Express.co.uk recently highlighted how claimants say they have been turned down by the DWP, despite suffering from cancer, triple heart attacks, brain tumours, strokes and other debilitating illnesses.
We also exposed how the money people receive for PIP is set to crash in real terms, by as much as £67 a month as inflation rockets.
Now disabled charities have condemned the DWP for taking a hard-line approach to claimants, and all too often getting it wrong.
Personal Independence Payment is aimed at people who need help with daily activities or getting around because of a long-term illness or disability, and almost three million claim it.
There are two types of PIP. The daily living part for those who need help with everyday tasks, pays a lower rate of £61.85 a week and a higher rate of £92.40.
The mobility part, for those who need help getting around, pays either £24.45 or £64.50 a week.
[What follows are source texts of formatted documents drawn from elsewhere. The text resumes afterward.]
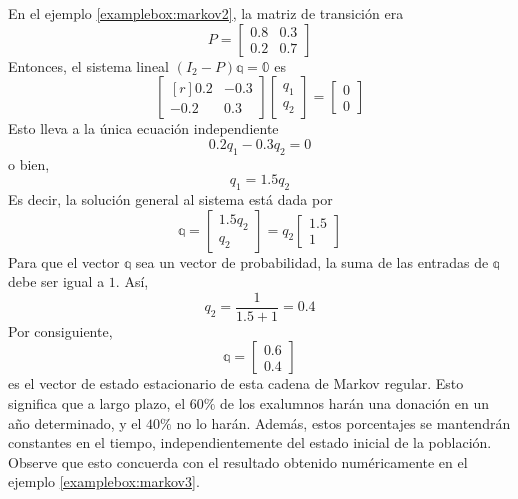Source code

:\begin{examplebox}{}{}
    En el ejemplo \ref{examplebox:markov2}, la matriz de transición era
    $$P = \begin{bmatrix} 
        0.8 & 0.3 \\ 
        0.2 & 0.7 
    \end{bmatrix}$$
    Entonces, el sistema lineal $(I_2 - P)\mathbb{q} = \mathbb{0}$ es
    $$\begin{bmatrix*}[r]
        0.2 & -0.3 \\
        -0.2 & 0.3
    \end{bmatrix*}\begin{bmatrix}
        q_1 \\
        q_2
    \end{bmatrix} = \begin{bmatrix}
        0 \\
        0
    \end{bmatrix}$$
    Esto lleva a la única ecuación independiente
    $$0.2q_1 - 0.3q_2 = 0$$
    o bien,
    $$q_1 = 1.5q_2$$
    Es decir, la solución general al sistema está dada por
    $$\mathbb{q} = \begin{bmatrix}
        1.5q_2 \\
        q_2
    \end{bmatrix} = q_2 \begin{bmatrix}
        1.5 \\
        1
    \end{bmatrix}$$
    Para que el vector $\mathbb{q}$ sea un vector de probabilidad, la suma de las entradas de $\mathbb{q}$ debe ser igual a $1$. Así,
    $$q_2 = \frac{1}{1.5 + 1} = 0.4$$
    Por consiguiente,
    $$\mathbb{q} = \begin{bmatrix}
        0.6 \\
        0.4
    \end{bmatrix}$$
    es el vector de estado estacionario de esta cadena de Markov regular. Esto significa que a largo plazo, el $60\%$ de los exalumnos harán una donación en un año determinado, y el $40\%$ no lo harán. Además, estos porcentajes se mantendrán constantes en el tiempo, independientemente del estado inicial de la población. Observe que esto concuerda con el resultado obtenido numéricamente en el ejemplo \ref{examplebox:markov3}.
\end{examplebox}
PIP is not means tested.
More than 1.2 million PIP decisions made between 2013 and 2021 turned out to be wrong and were overturned, according to research from disability equality charity Scope.
The DWP spent a staggering £443.5 million fighting disabled people with genuine claims for PIP and another benefit, Employment Support Allowance.
Of that, Scope calculates that £200million has been spent fixing wrong decisions.
Director of strategy James Taylor said: “Amid the biggest cost of living crisis in a generation, we’ve exposed that the government has spent hundreds of millions of pounds fixing wrong decisions.
“Our flawed benefits system means far too many disabled people have to fight for support, facing agonising delays while bills keep flooding in and prices rise.”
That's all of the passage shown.